В подполье Бухенвальда
Шрифт:
— Да! Еврей! Доволен, собака? Я комсомолец и плюю на тебя, фашистский выродок. Понял?
Вернер несколько озадачен и рассматривает этот необычный, по его мнению, экземпляр.
— Я, я, ферштейн. Ком мит, ком мит [1] , — очень ласково говорит он и, заботливо придерживая еврея под локоть, ударом ноги распахивает дверь в соседнее помещение. Дверь за ними остается полуоткрытой, и через эту дверь виднеются спускающиеся сверху душевые рожки.
Очень гулко в пустом помещении звучит пистолетный выстрел, и через полминуты Вернер возвращается,
1
Да, да, понял. Идем со мной. Идем со мной. (Нем.)
В течение нескольких минут, пока длилась эта трагедия, черный капо сбросил китель, засучил рукава и уже действовал бритвой, помогая банным парикмахерам.
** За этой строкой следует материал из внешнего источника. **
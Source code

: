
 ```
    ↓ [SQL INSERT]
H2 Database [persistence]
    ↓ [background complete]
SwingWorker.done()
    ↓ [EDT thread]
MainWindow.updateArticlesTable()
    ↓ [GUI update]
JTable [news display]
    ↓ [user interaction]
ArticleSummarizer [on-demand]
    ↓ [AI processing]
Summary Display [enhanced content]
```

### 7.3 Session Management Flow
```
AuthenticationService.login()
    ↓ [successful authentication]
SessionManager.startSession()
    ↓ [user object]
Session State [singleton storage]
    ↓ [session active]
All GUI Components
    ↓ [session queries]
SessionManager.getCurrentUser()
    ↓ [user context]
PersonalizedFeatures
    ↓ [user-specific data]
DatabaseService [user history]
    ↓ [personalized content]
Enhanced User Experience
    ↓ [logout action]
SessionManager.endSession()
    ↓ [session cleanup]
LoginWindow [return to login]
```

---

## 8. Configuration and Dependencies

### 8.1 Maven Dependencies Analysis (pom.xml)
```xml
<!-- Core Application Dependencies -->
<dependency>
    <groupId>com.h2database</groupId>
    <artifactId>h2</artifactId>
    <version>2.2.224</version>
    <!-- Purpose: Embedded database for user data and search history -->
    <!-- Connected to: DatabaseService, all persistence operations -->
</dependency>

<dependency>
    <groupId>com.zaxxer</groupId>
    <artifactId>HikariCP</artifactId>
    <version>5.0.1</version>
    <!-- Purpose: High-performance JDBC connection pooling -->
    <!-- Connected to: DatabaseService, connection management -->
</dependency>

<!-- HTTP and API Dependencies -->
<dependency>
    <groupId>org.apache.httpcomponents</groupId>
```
Первым он обработал человека с красивыми пушистыми усами, которого вначале принял за подполковника Смирнова, и странно, что, когда эти усы упали на бетонный пол, лицо обладателя их вдруг приобрело типичные еврейские черты.
— В кучу иди, до кучи, в середину, жидовская морда, пся крев, — и дает увесистый подзатыльник, после чего тот сразу же втискивается в самую середину нашей голой толпы.
Я заметил, что подполковник Смирнов понял, что я тоже слышал предостерегающий шепот черного капо, и, улучив минуту, почти не разжимая губ, он шепнул мне на ухо:
— Прикрывать надо. Якова-то! — я понял значение этих слов и передал то же Иванову. Пока продолжалась стрижка и бритье, Яков все время был окружен нами и скрыт от глаз Ганса Вернера.
Кажется, все «обработаны». Прокричав что-то непонятное в переговорную трубку, Вернер погнал нас в душевое помещение. Недалеко от двери, на полу, корчился молодой еврей с простреленным животом. Сквозь пальцы рук зажимавших рану, пузырилась кровь, маслянистой лужей растекаясь по цементному полу. Страшно входить. Мозг и нервы уже не переваривают этого концентрата ужасов, но сзади опять зловеще свистит плеть, и мы входим.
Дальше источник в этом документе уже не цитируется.